# [What you need to do]
Below are the records. Restate word for word every line from the one that contains "Joseph Feller és" through the final line, both included.

# [Supplied material]
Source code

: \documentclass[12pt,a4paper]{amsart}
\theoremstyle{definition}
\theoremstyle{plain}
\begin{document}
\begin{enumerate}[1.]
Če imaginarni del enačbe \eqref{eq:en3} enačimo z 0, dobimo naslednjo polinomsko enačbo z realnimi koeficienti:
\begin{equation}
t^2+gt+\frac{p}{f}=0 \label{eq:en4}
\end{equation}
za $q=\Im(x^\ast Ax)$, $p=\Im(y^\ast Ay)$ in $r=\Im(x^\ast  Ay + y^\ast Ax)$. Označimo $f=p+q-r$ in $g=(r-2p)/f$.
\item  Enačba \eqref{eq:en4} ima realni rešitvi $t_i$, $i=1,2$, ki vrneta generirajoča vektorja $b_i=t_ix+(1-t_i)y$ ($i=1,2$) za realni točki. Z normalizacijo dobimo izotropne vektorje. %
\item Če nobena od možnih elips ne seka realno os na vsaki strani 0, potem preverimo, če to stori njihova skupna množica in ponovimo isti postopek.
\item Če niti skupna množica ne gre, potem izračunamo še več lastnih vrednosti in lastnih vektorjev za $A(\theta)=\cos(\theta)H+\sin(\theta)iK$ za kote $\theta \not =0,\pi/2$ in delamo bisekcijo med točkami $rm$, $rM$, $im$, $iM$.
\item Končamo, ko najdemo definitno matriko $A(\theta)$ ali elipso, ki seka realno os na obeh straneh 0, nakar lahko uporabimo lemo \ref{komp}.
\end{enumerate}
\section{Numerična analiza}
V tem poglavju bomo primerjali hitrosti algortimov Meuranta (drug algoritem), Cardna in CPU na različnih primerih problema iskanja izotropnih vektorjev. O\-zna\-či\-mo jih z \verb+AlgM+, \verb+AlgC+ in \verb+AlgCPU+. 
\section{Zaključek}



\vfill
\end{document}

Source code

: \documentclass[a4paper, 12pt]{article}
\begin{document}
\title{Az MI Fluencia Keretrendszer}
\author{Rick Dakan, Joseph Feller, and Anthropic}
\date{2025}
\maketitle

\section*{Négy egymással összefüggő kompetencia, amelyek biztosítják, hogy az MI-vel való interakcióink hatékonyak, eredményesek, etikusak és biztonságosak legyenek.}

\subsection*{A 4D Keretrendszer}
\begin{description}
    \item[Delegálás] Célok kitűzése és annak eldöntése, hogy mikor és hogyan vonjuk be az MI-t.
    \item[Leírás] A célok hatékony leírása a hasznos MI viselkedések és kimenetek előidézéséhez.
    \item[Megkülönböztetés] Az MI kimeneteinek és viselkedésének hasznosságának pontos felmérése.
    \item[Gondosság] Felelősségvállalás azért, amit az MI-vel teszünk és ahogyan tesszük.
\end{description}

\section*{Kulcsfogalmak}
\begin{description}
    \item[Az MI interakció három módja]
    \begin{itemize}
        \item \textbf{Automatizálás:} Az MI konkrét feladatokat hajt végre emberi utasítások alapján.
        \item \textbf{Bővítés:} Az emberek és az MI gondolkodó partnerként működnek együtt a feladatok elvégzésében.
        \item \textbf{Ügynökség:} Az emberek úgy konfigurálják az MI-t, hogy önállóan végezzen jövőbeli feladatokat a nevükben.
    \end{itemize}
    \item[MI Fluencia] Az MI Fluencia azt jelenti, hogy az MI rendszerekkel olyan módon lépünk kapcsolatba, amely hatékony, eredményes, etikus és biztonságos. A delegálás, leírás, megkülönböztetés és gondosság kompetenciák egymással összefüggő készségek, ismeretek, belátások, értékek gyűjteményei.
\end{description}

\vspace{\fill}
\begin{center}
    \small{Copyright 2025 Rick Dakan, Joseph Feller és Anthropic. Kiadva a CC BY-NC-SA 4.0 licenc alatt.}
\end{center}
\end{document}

# [Exercise answer]
    \small{Copyright 2025 Rick Dakan, Joseph Feller és Anthropic. Kiadva a CC BY-NC-SA 4.0 licenc alatt.}
\end{center}
\end{document}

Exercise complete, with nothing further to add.